第3節 経済変動と雇用
今回の雇用者数の大幅減は建設業、製造業の減少によるが、製造業の大幅減はバブルの精算終了前に再び生産が減少し、労働生産性が低下したためである。先行き不透明感の高まり等から、雇用過剰感はかつてなく高まっており、バブル崩壊後、生産や企業収益の変動に対する企業の雇用調整行動はやや速まっている。企業の雇用量調整は、入職抑制中心であるが、今後の産業構造調整の中で、この方法が困難となる可能性がある。
(建設業及び製造業の減少)
これまで、我が国では、サービス業等の堅調な雇用需要に支えられ、第1次石油危機後も含め、雇用者数が暦年ベースで前年を下回ることはなかった。しかしながら、1998年には、製造業の大幅な減少に加え、不況期に雇用を吸収してきた建設業も減少したことから、前年を初めて下回った(
第34図
)。
(建設業の雇用創出力低下の背景)
建設業の雇用創出力の低下には、需要の大幅な減退に加え、バブル崩壊後も続いていた雇用者数の増加の後だったため、労働生産性の水準が低かったことが大きい(
第35図
)。建設需要の見通しに不透明感が強まっていることも影響している。
(バブルの精算終了前に生産が減少)
製造業雇用者数の減少は、第1次石油危機後やバブル崩壊後と同様の動きであり、生産と雇用の関係(雇用弾性値)がこれまでと異なっているわけではない。

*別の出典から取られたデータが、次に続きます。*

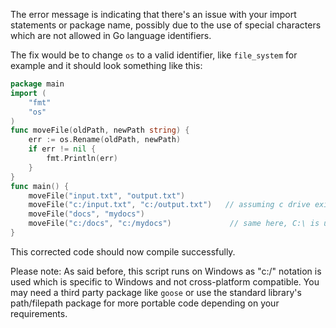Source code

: The error message is indicating that there's an issue with your import statements or package name, possibly due to the use of special characters which are not allowed in Go language identifiers. 

The fix would be to change `os` to a valid identifier, like `file_system` for example and it should look something like this:
```go
package main
import (
    "fmt"
    "os"
)
func moveFile(oldPath, newPath string) {
    err := os.Rename(oldPath, newPath)
    if err != nil {
        fmt.Println(err)
    }
}
func main() {
    moveFile("input.txt", "output.txt")
    moveFile("c:/input.txt", "c:/output.txt")   // assuming c drive exists, you can use filepath.Join("C:", "input.txt") to generate full path if it's on Windows
    moveFile("docs", "mydocs")
    moveFile("c:/docs", "c:/mydocs")             // same here, C:\ is used in place of c:/ due to Go's standard library functions expect windows paths without the drive letter.
}
```
This corrected code should now compile successfully. 

Please note: As said before, this script runs on Windows as "c:/" notation is used which is specific to Windows and not cross-platform compatible. You may need a third party package like `goose` or use the standard library's path/filepath package for more portable code depending on your requirements.

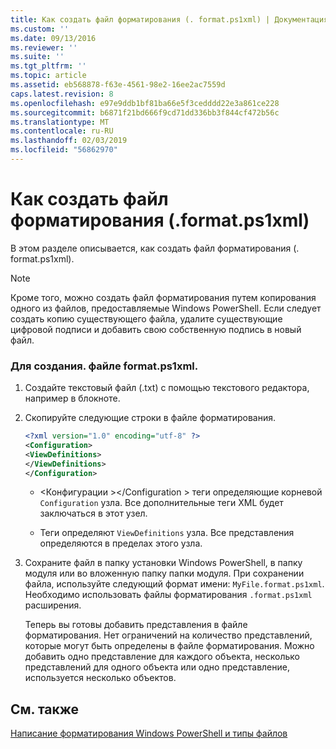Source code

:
 ```yaml
---
title: Как создать файл форматирования (. format.ps1xml) | Документация Майкрософт
ms.custom: ''
ms.date: 09/13/2016
ms.reviewer: ''
ms.suite: ''
ms.tgt_pltfrm: ''
ms.topic: article
ms.assetid: eb568878-f63e-4561-98e2-16ee2ac7559d
caps.latest.revision: 8
ms.openlocfilehash: e97e9ddb1bf81ba66e5f3cedddd22e3a861ce228
ms.sourcegitcommit: b6871f21bd666f9cd71dd336bb3f844cf472b56c
ms.translationtype: MT
ms.contentlocale: ru-RU
ms.lasthandoff: 02/03/2019
ms.locfileid: "56862970"
---
```

# <a name="how-to-create-a-formatting-file-formatps1xml"></a>Как создать файл форматирования (.format.ps1xml)

В этом разделе описывается, как создать файл форматирования (. format.ps1xml).

> [!NOTE]
> Кроме того, можно создать файл форматирования путем копирования одного из файлов, предоставляемые Windows PowerShell. Если следует создать копию существующего файла, удалите существующие цифровой подписи и добавить свою собственную подпись в новый файл.

### <a name="to-create-a-formatps1xml-file"></a>Для создания. файле format.ps1xml.

1. Создайте текстовый файл (.txt) с помощью текстового редактора, например в блокноте.

2. Скопируйте следующие строки в файле форматирования.

   ```xml
   <?xml version="1.0" encoding="utf-8" ?>
   <Configuration>
   <ViewDefinitions>
   </ViewDefinitions>
   </Configuration>
   ```

   - \<Конфигурации >\</Configuration > теги определяющие корневой `Configuration` узла. Все дополнительные теги XML будет заключаться в этот узел.

   - <ViewDefinitions> </ViewDefinitions> Теги определяют `ViewDefinitions` узла. Все представления определяются в пределах этого узла.

3. Сохраните файл в папку установки Windows PowerShell, в папку модуля или во вложенную папку папки модуля. При сохранении файла, используйте следующий формат имени: `MyFile.format.ps1xml`. Необходимо использовать файлы форматирования `.format.ps1xml` расширения.

   Теперь вы готовы добавить представления в файле форматирования. Нет ограничений на количество представлений, которые могут быть определены в файле форматирования. Можно добавить одно представление для каждого объекта, несколько представлений для одного объекта или одно представление, используется несколько объектов.

## <a name="see-also"></a>См. также

[Написание форматирования Windows PowerShell и типы файлов](./writing-a-powershell-formatting-file.md)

製造業の雇用者数と労働生産性との関係をみると、労働生産性の水準がトレンドを下回ると雇用者数は減少に転じる(
第36図
)。今回の急激かつ大幅な雇用者数の減少は、バブルの精算が終了しきれていない状況で、再び生産の減少が始まったため、両者の影響が重複したものと考えられる。
(不透明感の増大による雇用過剰感の高まり)
ただし、労働生産性の低下幅や企業収益の悪化の程度に比べ、雇用過剰感がかつてなく高まっている(
第37図
)。将来の不透明感の高まりが、期待成長率を低下させ、雇用過剰感を一層強くしているものと考えられる。なお、グローバル化が進む資本市場の要請を背景として、雇用保蔵の早期解消を図る動きが強まっていることにも留意する必要がある。
(速くなっている雇用調整)
中期的にみると、バブル崩壊後、生産の変動に対する企業の雇用調整行動はやや速まっている。製造業では、常雇の雇用調整速度の速まりに加え、雇用調整速度がかなり速い臨時・日雇比率の上昇も影響している。一方、サービス業ではむしろ遅くなっており、生産の増加に対する雇用増が慎重になっていることを示している(
第38図
)。
また、企業は、経常利益が2期連続赤字になると大幅に雇用調整を実施するが、バブル崩壊以降、企業収益が赤字になった場合に、より迅速に雇用量を調整させつつある(
第39図
)。
(入職抑制中心の雇用調整)
製造業では、入職率により雇用変動の7割以上を説明できるのに対し、離職率の説明力は1割にも満たず、企業は入職抑制により雇用量を調整している。また、大企業でその傾向が強い(
第40図
)。
一貫して雇用者数の減少が続いている鉄鋼業では、入職抑制による雇用量の調整が限界に近づいているため、雇用量の調整は離職率によるところが大きくなっている(
前掲第40図
)。
製造業の入職率は、1990年代に入って一段と低下し、かなり低い水準にまで低下してきている(
第41図
)。今後、産業構造調整が一層大きくなると見込まれる中で、一層の入職抑制による対応は困難となる可能性があり、既存労働者の雇用に与える影響を注視していく必要がある。